■ WHAT YOU HAVE TO DO:
Pick out the lines below that include the string "reset".

============================================================

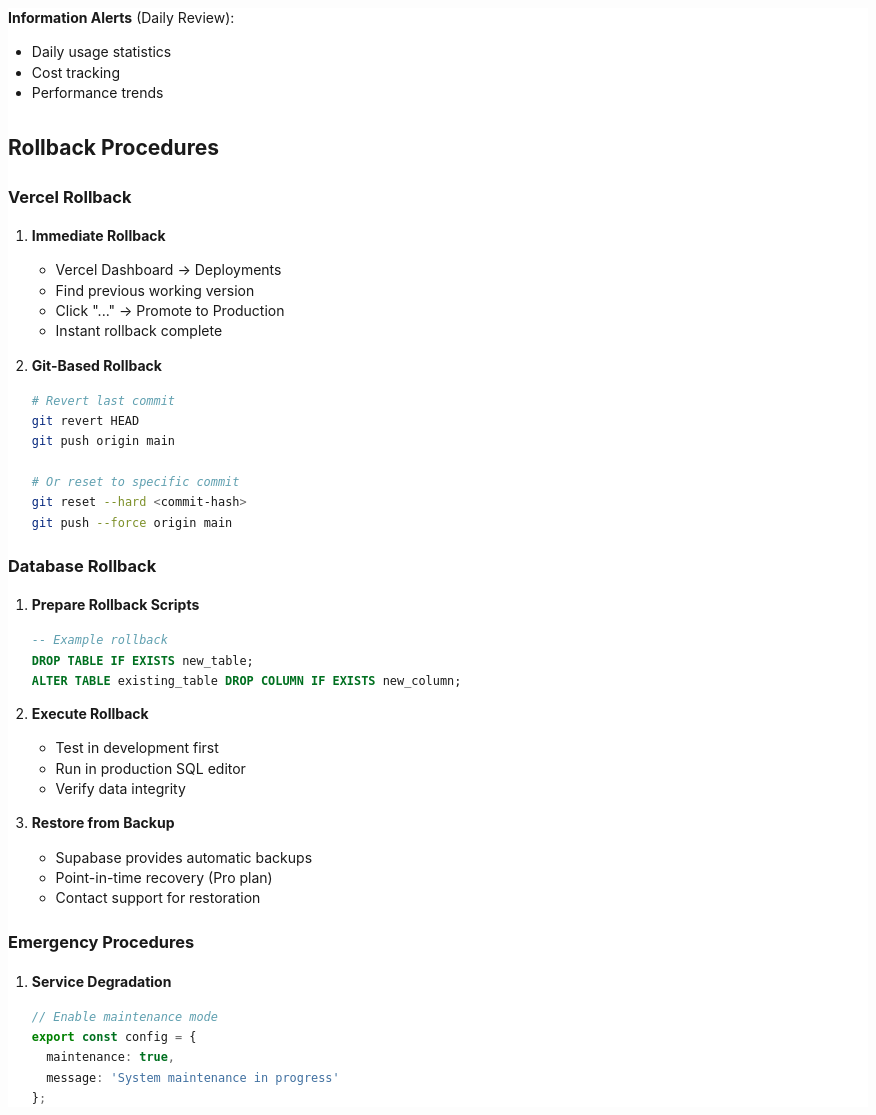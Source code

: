 **Information Alerts** (Daily Review):
- Daily usage statistics
- Cost tracking
- Performance trends

## Rollback Procedures

### Vercel Rollback

1. **Immediate Rollback**
   - Vercel Dashboard → Deployments
   - Find previous working version
   - Click "..." → Promote to Production
   - Instant rollback complete

2. **Git-Based Rollback**
   ```bash
   # Revert last commit
   git revert HEAD
   git push origin main
   
   # Or reset to specific commit
   git reset --hard <commit-hash>
   git push --force origin main
   ```

### Database Rollback

1. **Prepare Rollback Scripts**
   ```sql
   -- Example rollback
   DROP TABLE IF EXISTS new_table;
   ALTER TABLE existing_table DROP COLUMN IF EXISTS new_column;
   ```

2. **Execute Rollback**
   - Test in development first
   - Run in production SQL editor
   - Verify data integrity

3. **Restore from Backup**
   - Supabase provides automatic backups
   - Point-in-time recovery (Pro plan)
   - Contact support for restoration

### Emergency Procedures

1. **Service Degradation**
   ```typescript
   // Enable maintenance mode
   export const config = {
     maintenance: true,
     message: 'System maintenance in progress'
   };
   ```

============================================================

■ RESPONSE TO THIS TASK:
   # Or reset to specific commit
   git reset --hard <commit-hash>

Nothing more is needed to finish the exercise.